---
# vim: tw=80
layout: post
title: Understanding pointers
tags: [C, instructive]
---
I was recently chatting with a new contributor to Sway who is using the project
as a means of learning C, and he had some questions about what `void**` meant
when he found some in the code. It became apparent that this guy only has a
basic grasp on pointers at this point in his learning curve, and I figured it
was time for another blog post - so today, I'll explain pointers.
To understand pointers, you must first understand how memory works. Your RAM is
basically a flat array of
[octets](https://en.wikipedia.org/wiki/Octet_(computing)). Your compiler
describes every data structure you use as a series of octets. For the context of
this article, let's consider the following memory:
{:.table}
| 0x0000 | 0x0001 | 0x0002 | 0x0003 | 0x0004 | 0x0005 | 0x0006 | 0x0007 |
|:-------|:-------|:-------|:-------|:-------|:-------|:-------|:-------|
| 0x00 | 0x00 | 0x00 | 0x00 | 0x08 | 0x42 | 0x00 | 0x00 |
|========|========|========|========|========|========|========|========|
We can refer to each element of this array by its index, or address.
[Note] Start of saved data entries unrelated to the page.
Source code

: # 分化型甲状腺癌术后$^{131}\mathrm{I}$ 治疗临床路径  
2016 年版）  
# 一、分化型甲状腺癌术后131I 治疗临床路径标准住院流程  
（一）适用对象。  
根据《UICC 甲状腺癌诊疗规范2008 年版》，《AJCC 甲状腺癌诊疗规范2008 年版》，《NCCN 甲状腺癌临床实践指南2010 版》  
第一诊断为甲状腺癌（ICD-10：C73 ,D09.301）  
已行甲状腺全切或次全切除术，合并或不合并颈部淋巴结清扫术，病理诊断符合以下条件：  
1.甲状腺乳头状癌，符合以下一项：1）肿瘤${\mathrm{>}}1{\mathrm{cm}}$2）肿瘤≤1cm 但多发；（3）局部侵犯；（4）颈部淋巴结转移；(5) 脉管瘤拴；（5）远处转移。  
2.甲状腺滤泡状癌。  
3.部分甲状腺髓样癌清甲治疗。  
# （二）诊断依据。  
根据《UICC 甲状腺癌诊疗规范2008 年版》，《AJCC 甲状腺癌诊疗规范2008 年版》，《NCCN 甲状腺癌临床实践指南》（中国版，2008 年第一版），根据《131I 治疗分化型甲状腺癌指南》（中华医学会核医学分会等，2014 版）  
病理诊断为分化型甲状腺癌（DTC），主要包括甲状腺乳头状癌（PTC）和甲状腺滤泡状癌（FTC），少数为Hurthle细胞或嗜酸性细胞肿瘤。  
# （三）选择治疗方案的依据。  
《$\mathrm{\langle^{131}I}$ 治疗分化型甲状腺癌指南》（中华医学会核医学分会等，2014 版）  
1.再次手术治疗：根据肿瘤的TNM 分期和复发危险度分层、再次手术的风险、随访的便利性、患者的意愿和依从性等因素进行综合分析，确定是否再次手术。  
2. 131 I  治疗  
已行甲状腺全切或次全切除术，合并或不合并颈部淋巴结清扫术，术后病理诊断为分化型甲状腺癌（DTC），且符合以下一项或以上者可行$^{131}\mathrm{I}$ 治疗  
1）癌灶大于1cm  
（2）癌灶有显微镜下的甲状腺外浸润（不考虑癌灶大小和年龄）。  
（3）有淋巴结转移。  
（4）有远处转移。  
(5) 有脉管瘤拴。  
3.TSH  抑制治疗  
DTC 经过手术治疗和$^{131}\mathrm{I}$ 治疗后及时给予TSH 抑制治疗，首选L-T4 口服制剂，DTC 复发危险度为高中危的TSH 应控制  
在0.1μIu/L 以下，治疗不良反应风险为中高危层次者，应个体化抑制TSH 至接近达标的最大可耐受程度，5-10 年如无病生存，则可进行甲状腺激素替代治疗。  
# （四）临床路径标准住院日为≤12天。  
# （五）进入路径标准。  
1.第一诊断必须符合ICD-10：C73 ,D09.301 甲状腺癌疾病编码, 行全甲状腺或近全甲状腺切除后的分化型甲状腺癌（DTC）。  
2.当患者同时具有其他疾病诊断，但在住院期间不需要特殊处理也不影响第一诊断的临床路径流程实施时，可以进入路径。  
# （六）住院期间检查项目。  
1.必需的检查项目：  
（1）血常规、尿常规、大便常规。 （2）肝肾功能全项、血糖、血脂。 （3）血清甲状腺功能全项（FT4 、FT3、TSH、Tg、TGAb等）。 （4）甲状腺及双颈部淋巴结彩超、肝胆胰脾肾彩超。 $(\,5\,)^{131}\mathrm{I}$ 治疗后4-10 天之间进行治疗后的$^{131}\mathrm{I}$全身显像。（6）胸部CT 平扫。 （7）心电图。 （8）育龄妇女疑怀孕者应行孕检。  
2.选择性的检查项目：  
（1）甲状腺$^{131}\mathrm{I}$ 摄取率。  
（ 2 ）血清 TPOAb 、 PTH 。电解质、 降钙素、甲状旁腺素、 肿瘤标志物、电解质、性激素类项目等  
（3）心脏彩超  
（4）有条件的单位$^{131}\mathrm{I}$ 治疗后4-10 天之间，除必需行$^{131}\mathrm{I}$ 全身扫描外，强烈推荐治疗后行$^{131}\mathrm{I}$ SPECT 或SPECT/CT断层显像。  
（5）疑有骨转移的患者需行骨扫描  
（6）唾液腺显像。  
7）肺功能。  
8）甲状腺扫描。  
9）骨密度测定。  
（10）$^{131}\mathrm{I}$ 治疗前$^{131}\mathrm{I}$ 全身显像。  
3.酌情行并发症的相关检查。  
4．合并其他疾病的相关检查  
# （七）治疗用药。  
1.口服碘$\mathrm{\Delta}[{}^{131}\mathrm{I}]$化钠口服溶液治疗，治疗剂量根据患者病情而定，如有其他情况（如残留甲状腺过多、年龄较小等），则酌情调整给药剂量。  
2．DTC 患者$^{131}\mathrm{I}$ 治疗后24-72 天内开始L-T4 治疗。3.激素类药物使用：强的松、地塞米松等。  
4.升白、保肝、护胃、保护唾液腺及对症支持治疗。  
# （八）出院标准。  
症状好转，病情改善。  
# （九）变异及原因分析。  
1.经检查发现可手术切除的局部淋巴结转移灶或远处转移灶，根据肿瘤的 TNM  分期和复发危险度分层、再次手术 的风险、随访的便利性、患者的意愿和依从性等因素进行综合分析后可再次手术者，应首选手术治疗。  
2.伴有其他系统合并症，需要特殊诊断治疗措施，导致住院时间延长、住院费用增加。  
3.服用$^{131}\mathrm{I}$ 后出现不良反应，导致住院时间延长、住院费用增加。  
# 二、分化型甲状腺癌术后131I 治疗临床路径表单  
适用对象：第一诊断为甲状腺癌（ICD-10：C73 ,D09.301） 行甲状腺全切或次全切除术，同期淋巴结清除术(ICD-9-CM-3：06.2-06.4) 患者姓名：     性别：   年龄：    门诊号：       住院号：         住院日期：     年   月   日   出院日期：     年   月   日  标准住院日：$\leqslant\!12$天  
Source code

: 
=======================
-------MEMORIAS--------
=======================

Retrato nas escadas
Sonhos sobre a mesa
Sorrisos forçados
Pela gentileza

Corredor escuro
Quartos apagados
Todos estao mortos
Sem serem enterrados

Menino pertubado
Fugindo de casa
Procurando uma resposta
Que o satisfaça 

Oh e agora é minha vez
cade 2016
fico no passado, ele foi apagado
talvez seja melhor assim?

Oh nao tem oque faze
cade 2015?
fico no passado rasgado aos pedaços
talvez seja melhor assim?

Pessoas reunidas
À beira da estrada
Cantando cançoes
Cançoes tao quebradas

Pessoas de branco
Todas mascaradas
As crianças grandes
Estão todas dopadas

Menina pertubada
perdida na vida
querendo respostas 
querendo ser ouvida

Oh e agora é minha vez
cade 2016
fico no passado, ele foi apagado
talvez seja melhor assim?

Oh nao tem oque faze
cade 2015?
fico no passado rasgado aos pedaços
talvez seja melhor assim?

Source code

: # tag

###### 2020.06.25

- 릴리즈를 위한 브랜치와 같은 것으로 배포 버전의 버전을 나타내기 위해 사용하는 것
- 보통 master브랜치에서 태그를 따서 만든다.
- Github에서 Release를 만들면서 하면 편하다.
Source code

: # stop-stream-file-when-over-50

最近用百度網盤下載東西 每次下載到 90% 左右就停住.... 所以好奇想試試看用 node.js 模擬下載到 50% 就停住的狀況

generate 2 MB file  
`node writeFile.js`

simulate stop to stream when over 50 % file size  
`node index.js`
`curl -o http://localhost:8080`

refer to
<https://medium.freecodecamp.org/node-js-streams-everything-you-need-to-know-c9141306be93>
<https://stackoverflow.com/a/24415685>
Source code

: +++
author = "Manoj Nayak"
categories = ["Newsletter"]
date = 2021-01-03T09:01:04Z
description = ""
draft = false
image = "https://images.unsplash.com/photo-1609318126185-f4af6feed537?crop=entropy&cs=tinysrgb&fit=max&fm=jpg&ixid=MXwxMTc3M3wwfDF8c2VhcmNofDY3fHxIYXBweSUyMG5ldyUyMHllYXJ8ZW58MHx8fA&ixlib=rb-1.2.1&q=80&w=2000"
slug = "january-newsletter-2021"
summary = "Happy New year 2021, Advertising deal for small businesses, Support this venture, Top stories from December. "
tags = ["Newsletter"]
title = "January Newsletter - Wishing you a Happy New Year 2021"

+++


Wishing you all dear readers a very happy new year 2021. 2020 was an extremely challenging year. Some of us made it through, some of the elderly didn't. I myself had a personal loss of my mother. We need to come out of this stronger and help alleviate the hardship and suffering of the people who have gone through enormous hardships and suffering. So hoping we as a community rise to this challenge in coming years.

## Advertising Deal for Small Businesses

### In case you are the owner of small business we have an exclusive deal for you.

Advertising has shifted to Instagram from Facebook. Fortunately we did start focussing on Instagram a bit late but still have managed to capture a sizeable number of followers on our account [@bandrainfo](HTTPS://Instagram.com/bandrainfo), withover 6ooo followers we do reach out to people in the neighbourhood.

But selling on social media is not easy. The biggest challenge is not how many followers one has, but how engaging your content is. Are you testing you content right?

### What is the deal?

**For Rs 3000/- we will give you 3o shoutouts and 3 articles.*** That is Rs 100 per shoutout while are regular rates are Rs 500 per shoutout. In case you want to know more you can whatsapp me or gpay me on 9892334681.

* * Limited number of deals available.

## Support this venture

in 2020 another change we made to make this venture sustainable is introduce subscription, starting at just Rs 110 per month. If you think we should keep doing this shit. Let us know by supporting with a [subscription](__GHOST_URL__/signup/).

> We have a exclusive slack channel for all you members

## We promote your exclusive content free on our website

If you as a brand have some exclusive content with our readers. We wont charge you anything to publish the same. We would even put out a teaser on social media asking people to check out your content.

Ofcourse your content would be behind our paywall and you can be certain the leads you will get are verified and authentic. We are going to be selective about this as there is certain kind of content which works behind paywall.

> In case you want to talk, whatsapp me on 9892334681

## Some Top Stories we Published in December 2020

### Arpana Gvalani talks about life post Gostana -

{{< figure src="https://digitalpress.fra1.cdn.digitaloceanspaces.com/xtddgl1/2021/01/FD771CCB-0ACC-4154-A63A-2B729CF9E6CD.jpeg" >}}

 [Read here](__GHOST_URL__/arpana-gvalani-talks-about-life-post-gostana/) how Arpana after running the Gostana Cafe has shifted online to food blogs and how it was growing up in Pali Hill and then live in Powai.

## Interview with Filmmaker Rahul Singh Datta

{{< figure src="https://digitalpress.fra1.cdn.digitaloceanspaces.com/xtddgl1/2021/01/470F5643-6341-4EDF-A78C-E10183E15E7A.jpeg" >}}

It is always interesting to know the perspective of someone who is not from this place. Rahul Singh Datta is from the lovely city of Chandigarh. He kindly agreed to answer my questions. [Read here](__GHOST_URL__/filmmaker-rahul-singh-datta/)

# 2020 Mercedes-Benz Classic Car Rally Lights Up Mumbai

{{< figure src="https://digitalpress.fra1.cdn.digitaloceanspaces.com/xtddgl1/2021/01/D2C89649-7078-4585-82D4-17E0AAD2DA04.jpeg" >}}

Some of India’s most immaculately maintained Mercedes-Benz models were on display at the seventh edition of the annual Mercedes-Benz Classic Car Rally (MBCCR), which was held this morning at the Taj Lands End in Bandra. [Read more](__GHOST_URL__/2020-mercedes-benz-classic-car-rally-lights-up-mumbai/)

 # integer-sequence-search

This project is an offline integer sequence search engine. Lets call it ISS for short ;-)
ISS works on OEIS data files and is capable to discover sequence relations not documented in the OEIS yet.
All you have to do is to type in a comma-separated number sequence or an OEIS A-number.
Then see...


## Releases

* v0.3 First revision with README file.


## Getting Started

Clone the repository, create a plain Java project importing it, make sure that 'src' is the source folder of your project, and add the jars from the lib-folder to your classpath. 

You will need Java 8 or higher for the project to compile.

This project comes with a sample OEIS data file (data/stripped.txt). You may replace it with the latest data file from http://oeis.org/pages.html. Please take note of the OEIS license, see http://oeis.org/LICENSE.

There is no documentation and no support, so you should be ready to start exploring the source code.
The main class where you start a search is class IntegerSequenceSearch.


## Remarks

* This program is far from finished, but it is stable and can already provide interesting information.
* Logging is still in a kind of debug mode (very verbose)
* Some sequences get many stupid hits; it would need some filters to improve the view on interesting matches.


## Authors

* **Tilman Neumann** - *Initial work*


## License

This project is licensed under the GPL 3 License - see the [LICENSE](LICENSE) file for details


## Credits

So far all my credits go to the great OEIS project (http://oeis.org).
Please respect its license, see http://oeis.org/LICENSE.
For
example, the value at address 0x0004 is 0x08. On this system, we're using 16-bit
addresses to refer to 8-bit values. On an i686 (32-bit) system, we use 32-bit
addresses to refer to 8-bit values. On an amd64 (64-bit) system, we use 64-bit
addresses to refer to 8-bit values. On Notch's imaginary DCPU-16 system, we use
16-bit addresses to refer to 16-bit values.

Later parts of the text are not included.